Several charged in London beating of Kurdish Iranian teen

April 3, 2017

London's Metropolitan Police have made 11 arrests and charged seven in the days following an attack on an asylum seeker in south London. The boy, who was attacked by up to 30 people, was left with serious head injuries.

Großbritannien Angriff auf Flüchtling in Croydon, London
The attack took place at this bus stop near a Croydon pubImage: Reuters/N. Hall

British police said on Monday they had charged seven people with violent disorder - one of them additionally with racially aggravated grievous bodily harm - in connection with what is being treated as a "hate crime" that targeted a young asylum seeker.

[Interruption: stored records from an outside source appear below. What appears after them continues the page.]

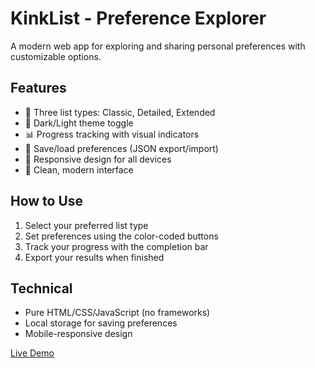 # KinkList - Preference Explorer

A modern web app for exploring and sharing personal preferences with customizable options.

## Features

- 🎯 Three list types: Classic, Detailed, Extended
- 🌙 Dark/Light theme toggle
- 📊 Progress tracking with visual indicators
- 💾 Save/load preferences (JSON export/import)
- 📱 Responsive design for all devices
- 🎨 Clean, modern interface

## How to Use

1. Select your preferred list type
2. Set preferences using the color-coded buttons
3. Track your progress with the completion bar
4. Export your results when finished

## Technical

- Pure HTML/CSS/JavaScript (no frameworks)
- Local storage for saving preferences
- Mobile-responsive design

[Live Demo](https://firepawer07.github.io/OmniKinkList/)
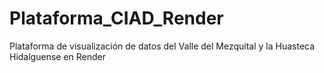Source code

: # Plataforma_CIAD_Render
Plataforma de visualización de datos del Valle del Mezquital y la Huasteca Hidalguense en Render
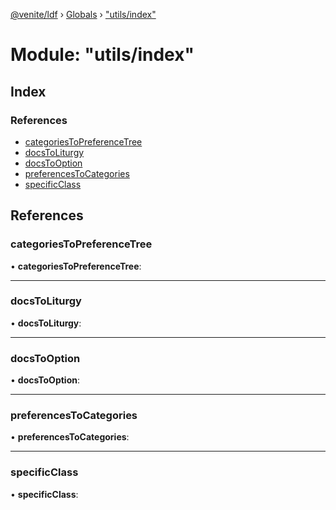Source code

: [@venite/ldf](../README.md) › [Globals](../globals.md) › ["utils/index"](_utils_index_.md)

# Module: "utils/index"

## Index

### References

* [categoriesToPreferenceTree](_utils_index_.md#categoriestopreferencetree)
* [docsToLiturgy](_utils_index_.md#docstoliturgy)
* [docsToOption](_utils_index_.md#docstooption)
* [preferencesToCategories](_utils_index_.md#preferencestocategories)
* [specificClass](_utils_index_.md#specificclass)

## References

###  categoriesToPreferenceTree

• **categoriesToPreferenceTree**:

___

###  docsToLiturgy

• **docsToLiturgy**:

___

###  docsToOption

• **docsToOption**:

___

###  preferencesToCategories

• **preferencesToCategories**:

___

###  specificClass

• **specificClass**:

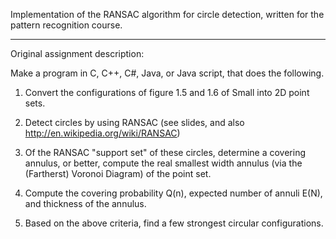 Implementation of the RANSAC algorithm for circle detection, written for the pattern recognition course.

---

Original assignment description:

Make a program in C, C++, C#, Java, or Java script, that does the following.

1. Convert the configurations of figure 1.5 and 1.6 of Small into 2D point sets.

2. Detect circles by using RANSAC (see slides, and also http://en.wikipedia.org/wiki/RANSAC)

3. Of the RANSAC "support set" of these circles, determine a covering annulus, or better, compute the real smallest width annulus (via the (Fartherst) Voronoi Diagram) of the point set.

4. Compute the covering probability Q(n), expected number of annuli E(N), and thickness of the annulus.

5. Based on the above criteria, find a few strongest circular configurations.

According to an earlier police statement, a 17-year-old Kurdish-Iranian boy was waiting for a bus in the London borough of Croydon with two friends just before midnight on Friday. They were approached by a group of people who asked where he was from, and upon ascertaining he was an asylum seeker, "chased him and launched a brutal attack," the statement read.

"He sustained serious head and facial injuries as a result of this attack, which included repeated blows to the head by a large group of attackers," said Detective Sergeant Kris Blamires in the statement.

London's mayor, Sadiq Khan, has said those who had carried out the attack would be "brought to justice."

'Confidence in numbers'

Police now say there may have been as many as 30 people involved.

"I think this was probably confidence by numbers," said Detective Superintendent Jane Corrigan. "It started off with this smaller group of people, who were joined by between 20 to 30, and they just viciously attacked these individuals because they were asylum seekers."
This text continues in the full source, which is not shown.